Genes with distinct copy number gains identified in human HCC samples and that were CIS genes in our mouse model include EGFR, SLC25A13, MET and UBE2H. EGFR and MET are known proto-oncogenes, while SLC25A13 and UBE2H may have novel oncogenic activities in HCC. MET encodes the tyrosine kinase receptor for Hepatocyte growth factor and is overexpressed in HCC42. While our algorithm predicted a Met gene disruption in our SB-induced tumors (see Supplementary Table 3 online), we suspect that these insertions actually activate Met as an oncogene since 5 out of 6 could produce a kinase domain containing truncated protein or activate the gene by enhancer insertion. It is also possible that loss of function of Met makes a positive contribution to tumor development since Met knockout mice have been reported to be more sensitive to liver tumor development43. Genes with distinct copy number losses in human HCC samples and that were CIS genes included MARCH1, PSD3, MAP2K4 and NFIB. MAP2K4, has been identified as a putative tumor-suppressor gene in human solid tumors of breast, prostate and pancreas, and may have a similar function in the liver44-46. PSD3 and MARCH1 have not been shown to be involved in cancer but based on data presented here, may have potential tumor suppressor activity in HCC. Interestingly, NFIB is a transcription factor that is known to be up-regulated in hepatitis-induced HCC47. Another interesting finding is that a large number of the CIS genes have human homologues that map to chromosome 7 which has copy number amplifications in more than 15% of human HCC cases48, 49. In addition, another cohort of 132 human samples spanning the whole spectrum of human hepatocarcinogenesis was compared with 15 of the CIS genes by combined SNP- and gene expression-arrays. Preliminary results indicate a non-significant trend to higher tumor recurrence and poorer survival rates associated with higher expression levels of UBE2H. From our validation experiments and human comparative studies, there is evidence to suggest a novel role of UBE2H in liver tumorigenesis. Furthermore, validation experiments confirmed the contribution of truncated EFGR to neoplastic growth in vivo.

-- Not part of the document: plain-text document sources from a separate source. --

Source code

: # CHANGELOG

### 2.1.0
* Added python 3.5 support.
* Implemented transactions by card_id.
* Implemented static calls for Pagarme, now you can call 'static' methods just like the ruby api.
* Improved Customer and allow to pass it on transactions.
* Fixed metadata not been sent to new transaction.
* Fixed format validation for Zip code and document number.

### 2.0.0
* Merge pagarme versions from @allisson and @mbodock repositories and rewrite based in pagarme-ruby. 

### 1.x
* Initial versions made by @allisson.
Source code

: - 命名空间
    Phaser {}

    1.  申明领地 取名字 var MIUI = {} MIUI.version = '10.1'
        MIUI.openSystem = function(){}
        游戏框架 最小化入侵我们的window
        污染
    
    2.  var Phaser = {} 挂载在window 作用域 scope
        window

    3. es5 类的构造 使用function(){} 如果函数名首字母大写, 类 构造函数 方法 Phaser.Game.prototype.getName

Recently, a molecular classification of HCC has been proposed based on gene copy number alteration and expression profiling22. Based on hierarchical clustering of gene expression data, Chiang et al. identified five classes: CTNNB1, proliferation, IFN-related, novel class defined by polysomy of chromosome 7 and an unannotated class. We did not recover recurrent insertions in Ctnnb1 or several of the other known human HCC genes. We did observe an increase in β-catenin protein expression however. Nevertheless, we may be modeling one or more of the non-CTNNB1 subclasses of HCC, a prediction we intend to verify using mRNA microarray profiling of SB-induced HCC. Nevertheless, based on our comparison of CIS genes to gene copy number and expression changes in human HCC, it appears that three of the genes on our list are strong candidates for drivers of HCC: UBE2H, QKI, and MAP2K4. Moreover, several of the other CIS genes have been studied specifically in the context of human HCC and are likely to play a role in the development of this disease. These genes include MET, EGFR, and HIF1A. Taken together, this indicates that the SB screen yields a high fraction of relevant events in human HCC.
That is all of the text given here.